Enter Title

Ask the PEEP Lady


Like Super Nanny before the TV show, Clark Kent before the comic strip, Sasha Fierce back when Beyonce needed a last name, and Bigfoot to this day – the true identity of PEEP Lady is unknown. 


Is she one person or many?  Is she even a she?  Is she – he – virtual or real? 


Regardless, you can send PEEP Lady your questions about parenting and kids, and she’ll get real with you – answering those questions for, better or worse, until, well, your child’s adulthood do we part. 



Dear PEEP Lady:


My child won’t go to bed. What can I do?


– Exhausted in Kazoo

Dear Exhausted:

Besides accepting that parents are sleep-deprived beings who have perfected acting like fully functioning adults when they’re actually sleep-walking, try this: 


Put that young ‘in on a schedule!  Children thrive on routine – and by extension then, so do their parents.  Write the schedule on a paper plate going clock-wise or list it on paper or a piece of cardboard with your child.  Let him or her draw pictures for the different parts of the schedule.  After all, you want – need – your child to “own” and follow it.


So, first, write the time your child gets up in the morning, then what comes next – school – then lunch, then whatever happens after school which should include Doing The Homework of Reading 10 minutes a day, then – and now we’re getting to the key to getting your child in bed and asleep before they’re climbing over you snoring on the couch: The E.R. 


No, that’s not the Emergency Room, it’s the Evening Routine – which might just keep you from having to visit the other E. R. when your child jumps over a snoozing you and lands too hard.    


The Evening Routine, sometimes known as the Evening Recipe, Route to Respite Care, or Road to Redemption for parents is your surest path to some R & R: 


Getting your child to bed and asleep, starts with getting together for dinner.  It doesn’t have to be fancy, just a regular part of your day. 

*** Heat up a can of soup and make a sandwich together.  Get out the bowls and a couple boxes of cereal.  Then for 15 minutes, eat and talk together at the table. 

*** No TV.  No cell phones.  No nothing, except maybe a little background music – not hard rock or rap.  Switch to mellow jazz or classical music.  You’re going for a relaxed, “I’m winding down at the end of the day” vibe. 

*** Get the “conversational ball rolling,” by saying, “Tell me about a story your teacher read you today.”  If your child asks, “Why are you talking to me like this?” just say, “Because I love you and want to know.”  Remember, the more you get your child talking, the more you can just keep eating and nodding.


After dinner on a weeknight, allow no more than 30 minutes of screen time – be it a video game or TV show – feature length movies, don’t go there until the weekend.  Here’s why: 

*** Artificial light makes small humans feel artificially awake – for hours. 


If it doesn’t work to have your child Do The Reading Homework for 10 minutes after school or before dinner, this is the time to do it – before anything else.  It's that important.  Reading a little bit every day will rocket-boost your child into higher orbit as a learner from now onward, not a little thing, at all.    

Next is getting your child out of their street clothes and into their sleep clothes.  A bath is generally a great way to do this.  Think of it as a bridge over troubled waters to bed.  Many children like playing in the bath tub or letting warm water from the shower wash over them.
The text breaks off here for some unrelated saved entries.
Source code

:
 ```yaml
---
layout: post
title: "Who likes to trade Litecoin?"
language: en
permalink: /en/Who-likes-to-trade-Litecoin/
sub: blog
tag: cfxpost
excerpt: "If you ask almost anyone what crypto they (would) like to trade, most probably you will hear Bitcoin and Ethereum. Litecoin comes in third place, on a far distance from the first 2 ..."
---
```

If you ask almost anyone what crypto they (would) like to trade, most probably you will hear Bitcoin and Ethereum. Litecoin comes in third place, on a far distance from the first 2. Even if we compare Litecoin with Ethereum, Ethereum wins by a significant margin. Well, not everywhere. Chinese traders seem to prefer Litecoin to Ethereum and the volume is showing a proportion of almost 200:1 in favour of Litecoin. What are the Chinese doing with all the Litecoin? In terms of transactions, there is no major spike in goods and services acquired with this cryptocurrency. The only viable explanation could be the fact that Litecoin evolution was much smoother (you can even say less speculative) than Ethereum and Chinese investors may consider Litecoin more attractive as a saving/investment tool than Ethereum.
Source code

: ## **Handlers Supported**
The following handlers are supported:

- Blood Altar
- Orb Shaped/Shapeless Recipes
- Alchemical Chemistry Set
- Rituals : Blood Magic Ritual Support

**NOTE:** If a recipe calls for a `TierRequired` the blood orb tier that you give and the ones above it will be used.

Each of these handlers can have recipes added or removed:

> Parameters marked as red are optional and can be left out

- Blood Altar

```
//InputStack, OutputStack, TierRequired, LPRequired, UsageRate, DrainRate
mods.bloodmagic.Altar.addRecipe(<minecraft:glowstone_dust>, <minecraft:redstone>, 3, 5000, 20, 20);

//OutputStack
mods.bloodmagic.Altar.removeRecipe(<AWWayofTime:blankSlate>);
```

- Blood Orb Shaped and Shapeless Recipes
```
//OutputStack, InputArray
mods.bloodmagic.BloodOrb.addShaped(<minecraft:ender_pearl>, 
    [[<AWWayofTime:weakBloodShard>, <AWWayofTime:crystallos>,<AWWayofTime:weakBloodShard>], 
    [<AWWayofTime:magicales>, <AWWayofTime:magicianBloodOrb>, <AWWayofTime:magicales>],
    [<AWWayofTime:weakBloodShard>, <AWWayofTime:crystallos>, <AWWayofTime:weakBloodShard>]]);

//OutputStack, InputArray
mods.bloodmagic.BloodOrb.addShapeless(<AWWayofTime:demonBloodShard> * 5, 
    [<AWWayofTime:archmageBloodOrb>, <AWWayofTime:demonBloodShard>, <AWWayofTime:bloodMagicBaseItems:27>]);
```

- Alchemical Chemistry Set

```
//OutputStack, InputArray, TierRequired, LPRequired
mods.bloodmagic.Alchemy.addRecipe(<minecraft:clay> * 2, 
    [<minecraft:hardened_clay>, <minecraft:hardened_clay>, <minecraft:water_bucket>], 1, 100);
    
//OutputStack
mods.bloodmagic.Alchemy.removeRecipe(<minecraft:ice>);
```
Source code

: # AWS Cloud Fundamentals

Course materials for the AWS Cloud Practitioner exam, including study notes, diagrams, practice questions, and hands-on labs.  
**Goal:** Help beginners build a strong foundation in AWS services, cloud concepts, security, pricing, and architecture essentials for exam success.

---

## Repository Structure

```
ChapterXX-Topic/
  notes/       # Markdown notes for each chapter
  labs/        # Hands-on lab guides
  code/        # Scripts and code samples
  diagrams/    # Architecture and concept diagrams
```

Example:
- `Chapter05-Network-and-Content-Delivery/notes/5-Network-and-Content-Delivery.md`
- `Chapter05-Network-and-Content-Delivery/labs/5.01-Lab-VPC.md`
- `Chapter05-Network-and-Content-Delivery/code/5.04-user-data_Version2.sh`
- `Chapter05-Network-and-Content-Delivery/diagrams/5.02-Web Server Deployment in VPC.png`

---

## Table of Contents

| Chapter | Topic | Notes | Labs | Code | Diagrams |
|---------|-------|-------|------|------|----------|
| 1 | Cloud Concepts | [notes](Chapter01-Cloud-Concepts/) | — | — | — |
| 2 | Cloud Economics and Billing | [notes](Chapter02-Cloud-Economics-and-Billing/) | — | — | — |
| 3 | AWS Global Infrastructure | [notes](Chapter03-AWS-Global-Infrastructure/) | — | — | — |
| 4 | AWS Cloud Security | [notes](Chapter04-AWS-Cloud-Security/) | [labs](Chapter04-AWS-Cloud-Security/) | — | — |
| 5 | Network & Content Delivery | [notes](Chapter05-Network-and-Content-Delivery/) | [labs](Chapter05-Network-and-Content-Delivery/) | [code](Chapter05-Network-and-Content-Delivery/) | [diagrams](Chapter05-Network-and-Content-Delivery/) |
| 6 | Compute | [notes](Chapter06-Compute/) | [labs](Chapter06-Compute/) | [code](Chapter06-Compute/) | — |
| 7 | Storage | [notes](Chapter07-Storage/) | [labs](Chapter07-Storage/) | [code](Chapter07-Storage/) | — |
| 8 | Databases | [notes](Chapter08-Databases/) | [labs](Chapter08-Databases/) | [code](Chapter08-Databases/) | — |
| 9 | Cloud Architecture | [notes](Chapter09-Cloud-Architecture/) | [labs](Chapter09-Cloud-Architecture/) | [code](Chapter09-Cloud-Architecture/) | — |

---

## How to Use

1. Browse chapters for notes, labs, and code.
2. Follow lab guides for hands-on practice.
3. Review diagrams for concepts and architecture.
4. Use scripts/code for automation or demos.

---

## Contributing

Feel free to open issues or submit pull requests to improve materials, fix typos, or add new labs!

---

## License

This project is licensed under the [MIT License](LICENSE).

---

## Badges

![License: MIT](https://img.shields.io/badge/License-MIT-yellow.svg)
Wash is an interesting word.  Stay nearby for safety and to give your child some coaching: 

*** “Here’s the soap.  See how slippery it feels going over your arm...  Here’s the wash rag.  See how it stops the soap from slipping around so much and feels rough, like a dog’s tongue licking you.  Woof!  Woof!” 


Attending now to talk time with your child means not having to attend The Late Night Show with your child later where talk turns into yelling, as in “go to sleep already!”


After the bath, your child gets to “squeeze a worm” or “ribbon of frosting” on her “teeth comb” and “tickle her teeth” with it.  In boring adult lingo, this is known as brushing your teeth.  It’s easier and more fun to do things, though, when we make it playful. 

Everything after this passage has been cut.